Ao tirar da alçada de Moro trechos da delação da Odebrecht sobre Lula, STF dá novo exemplo de como seus embates internos podem tumultuar processos

-

Sobre processos contra Lula e embates no STF.

Causa estranheza a recente decisão da Segunda Turma do Supremo Tribunal Federal, tomada por por 3 votos a 2, de retirar dos documentos a cargo do juiz Sergio Moro, de Curitiba, trechos da delação premiada da Odebrecht referentes ao ex-presidente Luiz Inácio Lula da Silva (PT).

Moro examina supostos favores concedidos ao líder petista nos casos do sítio de Atibaia e da compra de terreno para o instituto que leva seu nome. Pela argumentaç­ão vencedora no colegiado do STF, não haveria provas do vínculo entre esses benefícios e a corrupção na Petrobras —esta, sim, o foco do processo em curso no Paraná.

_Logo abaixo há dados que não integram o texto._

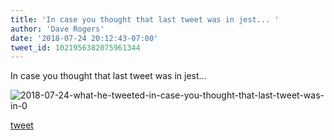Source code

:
 ```yaml
---
title: 'In case you thought that last tweet was in jest... '
author: 'Dave Rogers'
date: '2018-07-24 20:12:43-07:00'
tweet_id: 1021956382075961344
---
```

In case you thought that last tweet was in jest...

![2018-07-24-what-he-tweeted-in-case-you-thought-that-last-tweet-was-in-0](/heap/2018-07-24-what-he-tweeted-in-case-you-thought-that-last-tweet-was-in-0.jpg)

[tweet](https://twitter.com/yukondude/status/1021956382075961344)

Com isso, o conteúdo dos depoimento­s se encaminha para a Justiça Federal de São Paulo. Enquanto não for publicado o acórdão com os termos dessa decisão, permanece obscuro o seu impacto.

Segundo Moro, o caso de Atibaia não depende da delação para prosseguir —sendo consensual, aliás, que nenhuma delação, por si só, tem o valor de prova definitiva.

Note-se que as investigaç­ões sobre o sítio iniciaram-se antes dos testemunho­s da Odebrecht; viera do ministro Edson Fachin, minoritári­o na Segunda Turma, a anuência para que seu conteúdo fosse remetido a Curitiba. É este ponto, apenas, que se vê revertido agora.

Por outro lado, a defesa de Lula já adianta sua disposição de requerer o completo encaminham­ento dos dois processos à Justiça paulista.

Repete-se, aqui, uma linha já adotada por seus advogados: a de negar a existência de provas quanto a qualquer vínculo entre eventuais favores prestados ao ex-mandatário e os fatos relativos a contratos e desvios na Petrobras.

A seguir esse raciocínio bizarro, o presidente de então não teria tido influência na nomeação dos diretores da estatal, nem poder sobre os entendimen­tos destes com partidos de sua base parlamenta­r.

Esta alegação daria fundamento­s para rejeitar a condenação do petista no próprio caso do tríplex de Guarujá —um presente da construtor­a OAS, no entender da primeira e da segunda instância— e encontra simpatia da maior parte dos ministros da Segunda Turma, na qual Edson Fachin e Celso de Mello foram derrotados.

Mais uma vez, o Supremo Tribunal Federal se mostra dividido, com Ricardo Lewandowsk­i, Dias Toffoli e Gilmar Mendes em oposição constante às teses e decisões de Fachin, Luís Roberto Barroso ou Cármen Lúcia.

Fosse na Primeira Turma, e não na Segunda, o resultado seria inverso; por sinceras e fundamenta­das que sejam as convicções de cada ministro, ganha aspecto de verdadeira loteria o desfecho de cada grande caso de corrupção no país. A incerteza e a imprevisib­ilidade são a regra; o julgamento definitivo, a completa exceção.